31st Mar 2025 @ 5:00 am

Last month, Lanzarote signed twinning papers with the city of San Antonio in Texas, which was first populated by Canarian families from Lanzarote 300 years ago.

Cabildo President Oswaldo Betancort and the Mayor of San Antonio, Ron Nirenberg, signed the twinning papers in the presence of official witnesses at Lanzarote’s Cabildo building.

The delegations exchanged gifts – a glass vase in the colours of Lanzarote from the Texans and a typical hat from La Graciosa and a headdress from carnival group Los Buches from Lanzarote. The US visitors visited Teguise, Timanfaya and the La Geria wine fields during their stay on the island.

Mayor Nirenberg said “San Antonio would not be what it is today without its Canarian heritage and Lanzarote. This twinning, unanimously approved by San Antonio’s City Council, is a recognition of our shared history and a commitment to future cooperation and exchanges.”

The 16 families that arrived in San Antonio in March 1731 had left the Canaries almost a year earlier, with a letter from King Felipe V of Spain permitting them to settle the territory with the aim of establishing a presence there before the French. The islanders were unaware that they would just miss the devastating volcanic eruptions of September 1730 that would transform their native island.

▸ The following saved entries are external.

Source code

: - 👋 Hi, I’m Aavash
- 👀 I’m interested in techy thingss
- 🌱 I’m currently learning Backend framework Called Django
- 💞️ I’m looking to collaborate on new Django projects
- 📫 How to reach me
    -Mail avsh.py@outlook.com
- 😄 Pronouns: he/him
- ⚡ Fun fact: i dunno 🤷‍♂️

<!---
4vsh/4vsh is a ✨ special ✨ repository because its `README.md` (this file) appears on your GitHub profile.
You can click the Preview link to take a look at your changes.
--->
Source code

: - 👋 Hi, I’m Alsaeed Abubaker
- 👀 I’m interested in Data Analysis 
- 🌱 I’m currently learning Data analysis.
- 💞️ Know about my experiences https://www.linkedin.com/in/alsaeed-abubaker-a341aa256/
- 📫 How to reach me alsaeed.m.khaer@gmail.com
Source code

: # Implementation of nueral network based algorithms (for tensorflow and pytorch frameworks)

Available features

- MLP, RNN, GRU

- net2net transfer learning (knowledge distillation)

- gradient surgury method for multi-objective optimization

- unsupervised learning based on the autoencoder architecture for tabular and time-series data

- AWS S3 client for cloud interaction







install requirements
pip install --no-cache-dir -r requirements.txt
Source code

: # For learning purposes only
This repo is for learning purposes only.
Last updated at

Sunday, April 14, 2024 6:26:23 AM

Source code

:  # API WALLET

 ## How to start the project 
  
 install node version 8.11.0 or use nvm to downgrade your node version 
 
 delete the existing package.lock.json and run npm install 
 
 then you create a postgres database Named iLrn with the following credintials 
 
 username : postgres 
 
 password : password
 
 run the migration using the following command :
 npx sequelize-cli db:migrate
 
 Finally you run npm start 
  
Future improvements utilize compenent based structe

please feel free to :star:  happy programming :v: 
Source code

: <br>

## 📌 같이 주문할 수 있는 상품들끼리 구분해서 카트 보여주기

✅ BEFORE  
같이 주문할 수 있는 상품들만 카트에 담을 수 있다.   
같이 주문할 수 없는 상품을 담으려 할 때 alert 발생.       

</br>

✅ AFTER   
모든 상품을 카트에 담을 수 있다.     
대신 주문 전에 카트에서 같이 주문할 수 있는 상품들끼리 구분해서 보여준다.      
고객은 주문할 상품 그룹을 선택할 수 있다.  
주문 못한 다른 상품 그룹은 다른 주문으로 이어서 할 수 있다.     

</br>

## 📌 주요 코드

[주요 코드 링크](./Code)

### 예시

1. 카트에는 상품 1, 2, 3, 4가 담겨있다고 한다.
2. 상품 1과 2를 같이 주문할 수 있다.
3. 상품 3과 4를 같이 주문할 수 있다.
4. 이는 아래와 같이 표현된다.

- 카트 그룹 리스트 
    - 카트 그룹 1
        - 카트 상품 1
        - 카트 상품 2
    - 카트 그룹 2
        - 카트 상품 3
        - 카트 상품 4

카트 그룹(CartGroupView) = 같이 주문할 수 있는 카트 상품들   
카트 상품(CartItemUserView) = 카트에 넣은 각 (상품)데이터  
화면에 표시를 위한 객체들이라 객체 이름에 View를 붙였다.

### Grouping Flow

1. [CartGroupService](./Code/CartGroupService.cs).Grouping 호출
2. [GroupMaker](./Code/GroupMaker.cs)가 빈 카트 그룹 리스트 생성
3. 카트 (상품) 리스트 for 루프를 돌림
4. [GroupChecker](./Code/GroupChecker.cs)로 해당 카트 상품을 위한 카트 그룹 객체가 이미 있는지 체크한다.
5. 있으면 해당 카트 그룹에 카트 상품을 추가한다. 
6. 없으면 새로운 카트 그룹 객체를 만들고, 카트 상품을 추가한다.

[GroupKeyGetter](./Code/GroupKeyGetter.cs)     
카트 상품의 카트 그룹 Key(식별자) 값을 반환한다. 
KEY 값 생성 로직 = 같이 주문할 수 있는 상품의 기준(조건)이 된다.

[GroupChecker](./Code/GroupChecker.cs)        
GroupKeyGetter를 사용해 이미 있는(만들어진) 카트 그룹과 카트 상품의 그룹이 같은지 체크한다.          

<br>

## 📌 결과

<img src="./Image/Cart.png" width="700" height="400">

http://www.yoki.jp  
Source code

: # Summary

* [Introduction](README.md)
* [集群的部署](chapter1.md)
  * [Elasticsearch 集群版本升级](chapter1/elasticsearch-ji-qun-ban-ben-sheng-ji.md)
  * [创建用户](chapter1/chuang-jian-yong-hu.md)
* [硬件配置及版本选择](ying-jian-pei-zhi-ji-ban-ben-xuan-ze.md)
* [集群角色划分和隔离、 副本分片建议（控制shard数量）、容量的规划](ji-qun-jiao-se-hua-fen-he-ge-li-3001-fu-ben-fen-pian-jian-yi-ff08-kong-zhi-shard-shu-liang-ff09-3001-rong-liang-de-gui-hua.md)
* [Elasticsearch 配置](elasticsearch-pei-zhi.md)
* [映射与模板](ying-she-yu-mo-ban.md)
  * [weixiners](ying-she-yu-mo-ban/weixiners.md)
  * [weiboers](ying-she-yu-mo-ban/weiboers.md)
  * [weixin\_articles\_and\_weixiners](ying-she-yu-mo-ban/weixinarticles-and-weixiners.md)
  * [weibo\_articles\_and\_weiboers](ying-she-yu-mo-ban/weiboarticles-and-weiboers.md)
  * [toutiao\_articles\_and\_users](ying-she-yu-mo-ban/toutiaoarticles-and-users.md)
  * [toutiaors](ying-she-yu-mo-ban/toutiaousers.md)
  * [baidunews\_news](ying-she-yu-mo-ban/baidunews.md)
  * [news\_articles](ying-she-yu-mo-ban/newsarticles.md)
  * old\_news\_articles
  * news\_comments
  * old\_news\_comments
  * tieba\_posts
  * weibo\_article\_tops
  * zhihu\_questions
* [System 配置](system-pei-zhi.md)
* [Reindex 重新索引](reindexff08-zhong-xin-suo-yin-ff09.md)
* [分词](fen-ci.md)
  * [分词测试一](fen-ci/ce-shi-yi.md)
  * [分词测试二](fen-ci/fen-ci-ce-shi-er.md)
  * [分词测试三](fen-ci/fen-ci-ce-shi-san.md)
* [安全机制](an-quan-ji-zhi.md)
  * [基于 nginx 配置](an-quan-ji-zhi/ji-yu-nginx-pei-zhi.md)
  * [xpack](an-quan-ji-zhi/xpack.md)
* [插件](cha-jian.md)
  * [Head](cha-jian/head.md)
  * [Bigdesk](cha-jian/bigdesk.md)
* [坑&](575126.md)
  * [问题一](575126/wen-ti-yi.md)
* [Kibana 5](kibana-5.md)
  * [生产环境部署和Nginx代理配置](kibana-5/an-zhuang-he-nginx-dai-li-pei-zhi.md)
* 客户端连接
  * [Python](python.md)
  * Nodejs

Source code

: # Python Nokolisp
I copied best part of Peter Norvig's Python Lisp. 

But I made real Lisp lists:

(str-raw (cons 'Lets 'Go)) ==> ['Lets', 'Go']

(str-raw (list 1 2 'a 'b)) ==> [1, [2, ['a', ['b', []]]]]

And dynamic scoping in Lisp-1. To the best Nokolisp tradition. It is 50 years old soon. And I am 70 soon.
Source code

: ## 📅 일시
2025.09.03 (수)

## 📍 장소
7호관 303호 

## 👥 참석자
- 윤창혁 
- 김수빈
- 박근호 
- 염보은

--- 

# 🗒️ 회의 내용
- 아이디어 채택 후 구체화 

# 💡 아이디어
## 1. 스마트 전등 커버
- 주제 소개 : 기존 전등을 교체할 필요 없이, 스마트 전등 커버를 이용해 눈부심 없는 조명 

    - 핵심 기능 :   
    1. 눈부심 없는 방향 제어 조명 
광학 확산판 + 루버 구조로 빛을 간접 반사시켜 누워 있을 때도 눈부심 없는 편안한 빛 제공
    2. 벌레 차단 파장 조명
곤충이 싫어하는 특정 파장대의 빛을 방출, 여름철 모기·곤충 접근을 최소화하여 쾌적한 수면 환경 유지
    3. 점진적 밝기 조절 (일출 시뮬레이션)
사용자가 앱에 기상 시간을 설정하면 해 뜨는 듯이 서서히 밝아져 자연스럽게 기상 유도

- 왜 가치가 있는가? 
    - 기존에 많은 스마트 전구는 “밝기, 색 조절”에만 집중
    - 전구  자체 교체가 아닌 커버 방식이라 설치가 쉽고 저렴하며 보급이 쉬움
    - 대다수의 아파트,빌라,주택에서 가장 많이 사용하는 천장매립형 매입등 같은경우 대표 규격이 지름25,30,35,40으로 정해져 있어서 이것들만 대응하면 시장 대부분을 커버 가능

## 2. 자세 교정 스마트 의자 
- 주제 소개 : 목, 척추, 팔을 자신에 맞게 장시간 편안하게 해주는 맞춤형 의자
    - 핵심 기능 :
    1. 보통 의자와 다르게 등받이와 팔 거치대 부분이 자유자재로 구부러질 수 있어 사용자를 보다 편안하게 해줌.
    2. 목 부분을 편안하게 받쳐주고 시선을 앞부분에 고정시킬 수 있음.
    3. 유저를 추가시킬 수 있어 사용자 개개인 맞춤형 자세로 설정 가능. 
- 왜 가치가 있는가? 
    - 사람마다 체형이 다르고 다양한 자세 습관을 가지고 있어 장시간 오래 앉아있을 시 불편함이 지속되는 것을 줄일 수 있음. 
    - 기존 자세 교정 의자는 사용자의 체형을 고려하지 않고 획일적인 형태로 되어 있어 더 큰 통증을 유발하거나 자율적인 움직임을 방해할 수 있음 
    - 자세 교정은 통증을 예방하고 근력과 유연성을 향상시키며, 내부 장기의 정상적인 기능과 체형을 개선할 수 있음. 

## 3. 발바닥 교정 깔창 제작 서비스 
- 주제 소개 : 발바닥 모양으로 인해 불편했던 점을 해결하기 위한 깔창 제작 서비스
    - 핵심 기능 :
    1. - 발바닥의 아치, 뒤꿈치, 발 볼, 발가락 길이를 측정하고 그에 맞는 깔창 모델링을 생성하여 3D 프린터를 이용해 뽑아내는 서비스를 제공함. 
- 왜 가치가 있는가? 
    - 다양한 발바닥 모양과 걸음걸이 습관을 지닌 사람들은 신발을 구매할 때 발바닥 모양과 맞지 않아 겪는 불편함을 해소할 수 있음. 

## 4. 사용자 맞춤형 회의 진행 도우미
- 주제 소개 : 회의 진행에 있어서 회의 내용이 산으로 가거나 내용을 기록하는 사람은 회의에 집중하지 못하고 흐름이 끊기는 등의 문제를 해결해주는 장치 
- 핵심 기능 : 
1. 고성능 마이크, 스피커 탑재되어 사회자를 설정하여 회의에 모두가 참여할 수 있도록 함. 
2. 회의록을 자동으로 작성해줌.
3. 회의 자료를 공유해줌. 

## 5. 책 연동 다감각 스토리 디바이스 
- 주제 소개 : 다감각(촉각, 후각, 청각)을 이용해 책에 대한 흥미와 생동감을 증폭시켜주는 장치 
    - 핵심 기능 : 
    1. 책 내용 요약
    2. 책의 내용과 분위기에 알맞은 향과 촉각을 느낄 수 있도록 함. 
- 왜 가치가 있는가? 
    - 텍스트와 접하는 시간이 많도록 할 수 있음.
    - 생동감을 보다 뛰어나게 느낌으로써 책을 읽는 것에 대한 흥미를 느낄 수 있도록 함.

San Antonio is now a large city of 1.5 million inhabitants, home to Texas’s No 1 tourist attraction, the Alamo building. At the very heart of its Downtown zone lies the Plaza de las Islas Canarias, overlooked by the elegant San Fernando Cathedral that was first constructed by the settlers.

The twinning is the culmination of several years of contact between Lanzarote and San Antonio. Instigated by Teguise Ayuntamiento and the Canary Island Descendants association in San Antonio.